COMET (Cambridge Open METadata) project blog

Friday, 20 May 2011

Metadata and standards - URI construction

We are continuing to finalize our RDf conversion and work through linking to OCLC resources. As we are also finalising the datasets we can make available under a permissive useful license, we are currently working of some random samples of catalogue data.

One issue worth highlighting at this stage is that of URI construction. URI's for records and other important entities described in a catalogue are a key component of linked data. We are taking a standards based approach to URI construction, trying to follow guidelines set out by the cabinet office for UK public sector (pdf link).

Our record URI string is quite simple:

http://data.lib.cam.ac.uk/id/entry/cul_comet_pddl_4589705

the /id/entry/ denotes that the uri relates to an identifier for either a catalogue entry or entity described in our dataset. The following identifier string is a mixture of a string of characters for the dataset (which we may remove) and the catalogue records' identifier, already used in persistent URL's for our catalogue interface.

One issue we've not tackled is human readable unique identifiers for creators. The guild portion at the end constructed from a string of characters (say the 100$a in a Marc record) being stripped of punctuation (where errors tend to occur) and run through an MD5 checksum.

http://data.lib.cam.ac.uk/id/entity/cul_comet_pddl_0a72dd0c8fe090f78970db02b336900f

Human readable URI's would be nice, but some attempt at keeping this unique is probably better. If the Library of Congress were to follow suit on their excellent subject work and publish their name authority file as linked data, we could utilize and guids used there. Hopefully, we will be able to provide links to relevant VIAFF (Virtual International Authority File) entries for authors, where they can be matched by OCLC.

I'll follow this up shortly with a post about how we are ensuring the data behind a URI is easily referenced by both humans and machines.

Thursday, 19 May 2011

Small (but fiddly) win for URI's ...

Work on RDF conversion goes on. In addition to eventual complete dumps of data, we've also started putting together the pieces for our application to support RDF queries via SPARQL and HTTPD.

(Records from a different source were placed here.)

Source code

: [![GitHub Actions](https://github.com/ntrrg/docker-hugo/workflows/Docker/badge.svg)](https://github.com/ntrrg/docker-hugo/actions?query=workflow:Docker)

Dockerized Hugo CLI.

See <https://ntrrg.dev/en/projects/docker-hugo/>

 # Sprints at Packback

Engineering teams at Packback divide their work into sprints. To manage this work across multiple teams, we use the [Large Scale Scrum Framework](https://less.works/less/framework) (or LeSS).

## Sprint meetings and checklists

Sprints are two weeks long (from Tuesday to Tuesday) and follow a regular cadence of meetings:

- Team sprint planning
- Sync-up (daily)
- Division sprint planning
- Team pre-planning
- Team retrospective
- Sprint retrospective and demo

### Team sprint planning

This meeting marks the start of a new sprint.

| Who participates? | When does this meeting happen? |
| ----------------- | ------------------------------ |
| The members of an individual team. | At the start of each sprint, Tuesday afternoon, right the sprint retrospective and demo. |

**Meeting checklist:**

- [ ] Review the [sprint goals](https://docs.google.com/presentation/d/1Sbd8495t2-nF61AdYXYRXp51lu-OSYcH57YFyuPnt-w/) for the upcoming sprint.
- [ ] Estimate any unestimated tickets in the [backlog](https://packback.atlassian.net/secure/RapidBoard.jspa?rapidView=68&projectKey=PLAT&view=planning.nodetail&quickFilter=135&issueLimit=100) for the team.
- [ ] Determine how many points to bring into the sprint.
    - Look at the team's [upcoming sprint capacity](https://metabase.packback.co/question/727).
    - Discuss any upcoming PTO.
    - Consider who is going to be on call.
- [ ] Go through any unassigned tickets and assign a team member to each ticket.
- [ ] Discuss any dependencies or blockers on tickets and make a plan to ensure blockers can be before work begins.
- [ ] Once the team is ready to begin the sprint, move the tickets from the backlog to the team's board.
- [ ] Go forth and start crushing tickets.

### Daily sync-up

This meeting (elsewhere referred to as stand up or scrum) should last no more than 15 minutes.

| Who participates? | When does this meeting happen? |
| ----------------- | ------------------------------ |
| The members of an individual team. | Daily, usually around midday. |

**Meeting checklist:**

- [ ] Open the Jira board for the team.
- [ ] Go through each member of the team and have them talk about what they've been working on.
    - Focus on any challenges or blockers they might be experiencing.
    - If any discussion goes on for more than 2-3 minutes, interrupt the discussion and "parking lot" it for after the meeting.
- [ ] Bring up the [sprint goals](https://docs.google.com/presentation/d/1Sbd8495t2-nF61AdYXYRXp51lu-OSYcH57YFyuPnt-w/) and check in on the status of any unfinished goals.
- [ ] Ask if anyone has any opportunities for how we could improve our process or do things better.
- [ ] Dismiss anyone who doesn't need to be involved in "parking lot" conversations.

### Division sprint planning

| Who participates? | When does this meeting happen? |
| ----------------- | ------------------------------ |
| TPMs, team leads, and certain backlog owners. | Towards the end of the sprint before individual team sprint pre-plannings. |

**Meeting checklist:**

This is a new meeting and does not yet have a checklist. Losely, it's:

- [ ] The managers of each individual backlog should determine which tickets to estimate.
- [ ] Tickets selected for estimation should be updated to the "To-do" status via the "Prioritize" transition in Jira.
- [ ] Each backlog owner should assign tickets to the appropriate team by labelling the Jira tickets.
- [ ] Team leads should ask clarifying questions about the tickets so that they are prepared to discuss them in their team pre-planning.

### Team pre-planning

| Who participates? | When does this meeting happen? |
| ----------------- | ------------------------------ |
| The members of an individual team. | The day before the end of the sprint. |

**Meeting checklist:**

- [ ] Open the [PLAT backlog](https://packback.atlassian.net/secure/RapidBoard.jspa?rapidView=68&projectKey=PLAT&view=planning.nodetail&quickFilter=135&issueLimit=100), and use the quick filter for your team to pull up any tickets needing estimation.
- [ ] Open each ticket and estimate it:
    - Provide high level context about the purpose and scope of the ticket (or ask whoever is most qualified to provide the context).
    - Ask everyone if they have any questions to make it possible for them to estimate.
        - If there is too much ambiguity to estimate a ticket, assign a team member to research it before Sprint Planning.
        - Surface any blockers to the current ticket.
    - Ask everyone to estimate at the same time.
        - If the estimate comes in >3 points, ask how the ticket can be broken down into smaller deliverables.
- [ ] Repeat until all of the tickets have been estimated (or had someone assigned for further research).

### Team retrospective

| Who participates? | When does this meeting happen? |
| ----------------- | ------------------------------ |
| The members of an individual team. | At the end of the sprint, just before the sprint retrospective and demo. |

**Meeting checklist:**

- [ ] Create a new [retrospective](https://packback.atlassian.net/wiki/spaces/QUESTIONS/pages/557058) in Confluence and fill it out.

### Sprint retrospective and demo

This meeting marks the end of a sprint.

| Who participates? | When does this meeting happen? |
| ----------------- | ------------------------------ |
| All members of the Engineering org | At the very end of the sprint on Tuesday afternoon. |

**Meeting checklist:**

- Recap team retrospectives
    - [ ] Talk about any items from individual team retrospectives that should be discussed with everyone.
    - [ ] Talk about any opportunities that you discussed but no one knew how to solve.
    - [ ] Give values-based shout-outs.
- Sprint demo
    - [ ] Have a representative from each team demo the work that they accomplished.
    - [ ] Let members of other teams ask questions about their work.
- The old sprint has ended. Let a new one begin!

We are using the apache extension mod_rewrite to turn human readable uris like the below ...

http://data.lib.cam.ac.uk/id/entry/cul_comet_pddl_4589705

into those easily parsed by the web application dishing out the record content:

http://data.lib.cam.ac.uk/record.php?uri=http://data.lib.cam.ac.uk/id/entry/cul_comet_pddl_4589705&format=html

Its also considered best practice with linked data to provide dish up records in the format required by the requesting agent in their httpd request. This practice is referred to as 'cool uri's'. As an example, if I want to view 'http://data.lib.cam.ac.uk/id/entry/cul_comet_pddl_4589705' in a browser, when the standard http request accepts content returned as 'text/html', then they should see html in their browser.

Conversely, if they want to see rdf+xml content, they make request it via a script or command line, e.g:

curl -H "Accept: application/rdf+xml" http://data.lib.cam.ac.uk/id/entry/cul_comet_pddl_4589705

They should not have to add any kind of file extension (.rdf) to the request uri, although its also nice to support this.

We can handle this within the web application framework, which will involve monitoring requests and parsing incoming uri strings for file extensions, but that will add precious lines of code. Much easier to let the web server take over, which is where mod_rewite again comes in. It allows you to specify a set of rules that monitor for file extensions and accepted content types and rework uri's so a web application can dish out the required format

Sadly, we can't escape regular expressions, and mod_rewite relies heavily on them. Logging is also essential for de-bugging. Here is our htaccess ruleset, with each rule commented. We are still not supporting all the formats available for RDF distribution, but sticking to xml, json, baseline triples and turtle.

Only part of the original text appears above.